Source material:
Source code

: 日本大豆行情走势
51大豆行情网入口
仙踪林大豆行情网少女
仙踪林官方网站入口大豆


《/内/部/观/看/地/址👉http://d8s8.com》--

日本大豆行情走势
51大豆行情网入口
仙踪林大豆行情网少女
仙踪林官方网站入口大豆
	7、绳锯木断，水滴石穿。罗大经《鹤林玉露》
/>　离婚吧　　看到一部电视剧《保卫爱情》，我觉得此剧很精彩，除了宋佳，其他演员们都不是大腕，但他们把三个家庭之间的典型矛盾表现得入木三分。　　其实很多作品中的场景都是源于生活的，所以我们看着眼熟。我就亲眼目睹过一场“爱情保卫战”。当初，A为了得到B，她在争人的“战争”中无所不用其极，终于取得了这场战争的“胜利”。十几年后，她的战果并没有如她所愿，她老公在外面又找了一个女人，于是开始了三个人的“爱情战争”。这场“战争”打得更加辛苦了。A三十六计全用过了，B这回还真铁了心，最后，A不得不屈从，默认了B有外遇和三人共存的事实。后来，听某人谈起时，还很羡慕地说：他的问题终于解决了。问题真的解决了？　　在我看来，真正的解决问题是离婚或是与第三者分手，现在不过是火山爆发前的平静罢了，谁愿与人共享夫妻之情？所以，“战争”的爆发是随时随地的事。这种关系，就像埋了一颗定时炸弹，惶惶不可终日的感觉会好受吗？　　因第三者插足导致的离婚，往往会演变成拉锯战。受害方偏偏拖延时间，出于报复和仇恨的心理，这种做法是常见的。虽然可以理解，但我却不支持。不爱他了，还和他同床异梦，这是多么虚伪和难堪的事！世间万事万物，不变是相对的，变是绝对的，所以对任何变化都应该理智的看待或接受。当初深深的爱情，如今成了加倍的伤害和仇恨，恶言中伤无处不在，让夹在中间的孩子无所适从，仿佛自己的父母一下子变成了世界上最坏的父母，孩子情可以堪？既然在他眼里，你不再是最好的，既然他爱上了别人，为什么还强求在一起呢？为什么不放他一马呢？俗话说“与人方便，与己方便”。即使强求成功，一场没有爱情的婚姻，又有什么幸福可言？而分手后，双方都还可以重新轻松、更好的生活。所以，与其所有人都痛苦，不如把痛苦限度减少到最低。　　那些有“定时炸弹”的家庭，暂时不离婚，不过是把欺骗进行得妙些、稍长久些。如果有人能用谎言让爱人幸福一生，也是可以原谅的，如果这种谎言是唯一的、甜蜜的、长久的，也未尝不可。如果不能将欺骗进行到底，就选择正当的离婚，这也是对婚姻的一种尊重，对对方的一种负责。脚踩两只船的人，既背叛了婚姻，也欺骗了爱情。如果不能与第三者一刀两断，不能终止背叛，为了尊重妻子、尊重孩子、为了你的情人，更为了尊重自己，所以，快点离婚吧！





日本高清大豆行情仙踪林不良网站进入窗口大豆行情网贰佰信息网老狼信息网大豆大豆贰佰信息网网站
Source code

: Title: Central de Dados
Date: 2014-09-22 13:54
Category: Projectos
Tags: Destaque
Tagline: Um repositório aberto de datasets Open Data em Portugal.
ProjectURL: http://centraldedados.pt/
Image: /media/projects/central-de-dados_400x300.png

--

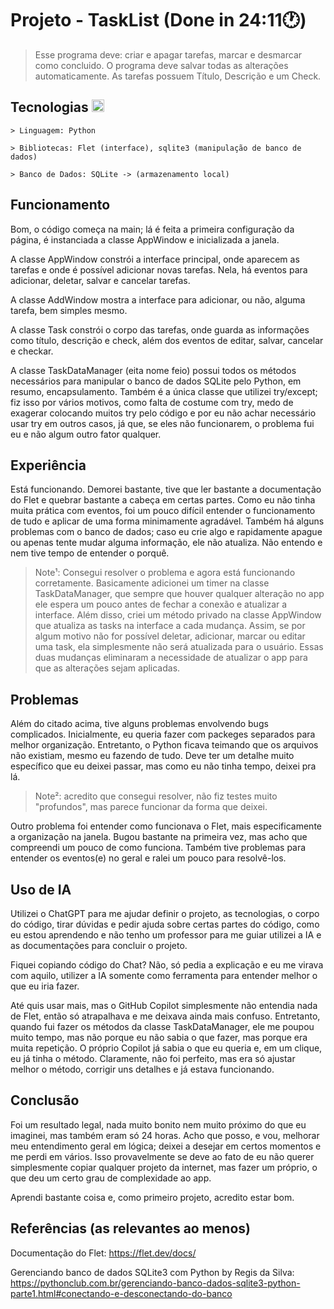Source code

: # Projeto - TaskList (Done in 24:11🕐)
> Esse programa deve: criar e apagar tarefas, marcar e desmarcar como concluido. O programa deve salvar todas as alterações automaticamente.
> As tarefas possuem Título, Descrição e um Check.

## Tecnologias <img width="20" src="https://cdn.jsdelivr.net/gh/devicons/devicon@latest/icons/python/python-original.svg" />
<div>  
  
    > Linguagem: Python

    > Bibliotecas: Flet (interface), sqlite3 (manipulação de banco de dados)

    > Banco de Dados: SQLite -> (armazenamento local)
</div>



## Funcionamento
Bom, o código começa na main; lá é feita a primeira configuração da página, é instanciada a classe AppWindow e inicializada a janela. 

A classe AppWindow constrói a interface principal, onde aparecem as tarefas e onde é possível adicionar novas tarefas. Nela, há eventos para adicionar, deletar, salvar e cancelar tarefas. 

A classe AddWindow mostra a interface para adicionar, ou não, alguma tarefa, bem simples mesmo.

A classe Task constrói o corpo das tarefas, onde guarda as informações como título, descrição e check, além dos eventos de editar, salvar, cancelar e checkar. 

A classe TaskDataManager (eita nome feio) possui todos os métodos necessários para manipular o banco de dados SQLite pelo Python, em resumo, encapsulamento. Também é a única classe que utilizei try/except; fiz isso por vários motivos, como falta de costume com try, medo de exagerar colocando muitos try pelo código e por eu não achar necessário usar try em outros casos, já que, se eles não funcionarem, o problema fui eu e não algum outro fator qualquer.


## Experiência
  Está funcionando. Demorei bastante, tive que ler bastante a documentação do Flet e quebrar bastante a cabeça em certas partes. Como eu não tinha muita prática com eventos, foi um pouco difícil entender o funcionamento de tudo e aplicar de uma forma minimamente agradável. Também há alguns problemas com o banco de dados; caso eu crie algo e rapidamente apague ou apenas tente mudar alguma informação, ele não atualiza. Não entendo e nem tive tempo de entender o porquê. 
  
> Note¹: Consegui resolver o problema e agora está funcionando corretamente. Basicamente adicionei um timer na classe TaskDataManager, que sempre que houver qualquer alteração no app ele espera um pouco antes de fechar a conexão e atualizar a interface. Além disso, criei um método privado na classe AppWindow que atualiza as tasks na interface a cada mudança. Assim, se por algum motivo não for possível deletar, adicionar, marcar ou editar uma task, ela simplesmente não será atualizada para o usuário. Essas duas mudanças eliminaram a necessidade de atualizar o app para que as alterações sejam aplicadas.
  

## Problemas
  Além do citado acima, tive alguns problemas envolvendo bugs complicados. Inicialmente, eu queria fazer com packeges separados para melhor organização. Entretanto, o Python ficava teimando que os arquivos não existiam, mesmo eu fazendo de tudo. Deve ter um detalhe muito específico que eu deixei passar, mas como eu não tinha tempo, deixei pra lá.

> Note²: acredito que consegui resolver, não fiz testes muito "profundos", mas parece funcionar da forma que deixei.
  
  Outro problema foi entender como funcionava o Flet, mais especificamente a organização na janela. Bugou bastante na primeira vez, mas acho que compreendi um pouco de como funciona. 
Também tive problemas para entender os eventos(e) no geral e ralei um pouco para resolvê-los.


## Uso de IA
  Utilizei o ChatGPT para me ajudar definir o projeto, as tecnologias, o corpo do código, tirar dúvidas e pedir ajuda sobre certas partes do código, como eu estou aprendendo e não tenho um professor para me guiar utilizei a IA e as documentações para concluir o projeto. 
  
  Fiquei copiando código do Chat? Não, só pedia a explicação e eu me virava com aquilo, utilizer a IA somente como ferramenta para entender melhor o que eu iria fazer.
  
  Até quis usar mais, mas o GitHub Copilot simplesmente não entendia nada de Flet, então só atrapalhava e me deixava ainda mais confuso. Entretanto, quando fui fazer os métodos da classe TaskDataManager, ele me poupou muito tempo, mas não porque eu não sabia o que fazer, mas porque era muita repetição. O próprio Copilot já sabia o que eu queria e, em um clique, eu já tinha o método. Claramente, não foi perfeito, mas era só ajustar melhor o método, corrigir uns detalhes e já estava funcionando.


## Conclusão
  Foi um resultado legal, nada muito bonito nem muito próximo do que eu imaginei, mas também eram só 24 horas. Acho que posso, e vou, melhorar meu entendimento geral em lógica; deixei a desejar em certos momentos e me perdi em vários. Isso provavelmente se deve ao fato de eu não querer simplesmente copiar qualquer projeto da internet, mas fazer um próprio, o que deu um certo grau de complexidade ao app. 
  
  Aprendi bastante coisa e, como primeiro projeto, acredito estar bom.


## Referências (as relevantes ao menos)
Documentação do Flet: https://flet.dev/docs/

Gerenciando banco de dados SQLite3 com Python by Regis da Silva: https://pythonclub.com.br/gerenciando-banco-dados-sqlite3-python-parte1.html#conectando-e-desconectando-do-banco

Task item:
Looking at the listing above, count each line that contains the word "corpo" and write the number with nothing else.

Answer below:
2